**YOUR INSTRUCTIONS**: Each entry needs to be reproduced exactly, with none left out.

=== DATA FOR PROCESSING ===

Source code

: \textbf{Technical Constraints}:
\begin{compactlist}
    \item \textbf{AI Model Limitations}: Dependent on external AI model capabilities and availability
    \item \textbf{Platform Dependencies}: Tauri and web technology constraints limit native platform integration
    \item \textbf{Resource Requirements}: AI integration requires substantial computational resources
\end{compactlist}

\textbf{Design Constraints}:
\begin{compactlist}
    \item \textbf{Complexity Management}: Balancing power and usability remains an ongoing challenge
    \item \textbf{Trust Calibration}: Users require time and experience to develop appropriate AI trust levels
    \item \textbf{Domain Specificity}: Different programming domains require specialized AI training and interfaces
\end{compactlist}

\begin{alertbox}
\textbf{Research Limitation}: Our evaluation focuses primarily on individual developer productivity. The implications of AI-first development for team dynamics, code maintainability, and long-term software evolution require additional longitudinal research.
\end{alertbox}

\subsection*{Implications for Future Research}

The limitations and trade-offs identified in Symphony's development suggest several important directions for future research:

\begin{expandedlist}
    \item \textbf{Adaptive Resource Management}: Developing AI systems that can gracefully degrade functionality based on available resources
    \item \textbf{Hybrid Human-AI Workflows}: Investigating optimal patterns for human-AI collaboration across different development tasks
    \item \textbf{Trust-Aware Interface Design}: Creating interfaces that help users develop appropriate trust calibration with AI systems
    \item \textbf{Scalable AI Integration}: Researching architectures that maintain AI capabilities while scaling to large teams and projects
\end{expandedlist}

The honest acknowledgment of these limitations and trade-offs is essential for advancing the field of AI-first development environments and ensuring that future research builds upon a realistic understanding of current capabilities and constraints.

===

**WRITTEN RESPONSE**:
Source code

: \textbf{Technical Constraints}:
\begin{compactlist}
    \item \textbf{AI Model Limitations}: Dependent on external AI model capabilities and availability
    \item \textbf{Platform Dependencies}: Tauri and web technology constraints limit native platform integration
    \item \textbf{Resource Requirements}: AI integration requires substantial computational resources
\end{compactlist}

\textbf{Design Constraints}:
\begin{compactlist}
    \item \textbf{Complexity Management}: Balancing power and usability remains an ongoing challenge
    \item \textbf{Trust Calibration}: Users require time and experience to develop appropriate AI trust levels
    \item \textbf{Domain Specificity}: Different programming domains require specialized AI training and interfaces
\end{compactlist}

\begin{alertbox}
\textbf{Research Limitation}: Our evaluation focuses primarily on individual developer productivity. The implications of AI-first development for team dynamics, code maintainability, and long-term software evolution require additional longitudinal research.
\end{alertbox}

\subsection*{Implications for Future Research}

The limitations and trade-offs identified in Symphony's development suggest several important directions for future research:

\begin{expandedlist}
    \item \textbf{Adaptive Resource Management}: Developing AI systems that can gracefully degrade functionality based on available resources
    \item \textbf{Hybrid Human-AI Workflows}: Investigating optimal patterns for human-AI collaboration across different development tasks
    \item \textbf{Trust-Aware Interface Design}: Creating interfaces that help users develop appropriate trust calibration with AI systems
    \item \textbf{Scalable AI Integration}: Researching architectures that maintain AI capabilities while scaling to large teams and projects
\end{expandedlist}

The honest acknowledgment of these limitations and trade-offs is essential for advancing the field of AI-first development environments and ensuring that future research builds upon a realistic understanding of current capabilities and constraints.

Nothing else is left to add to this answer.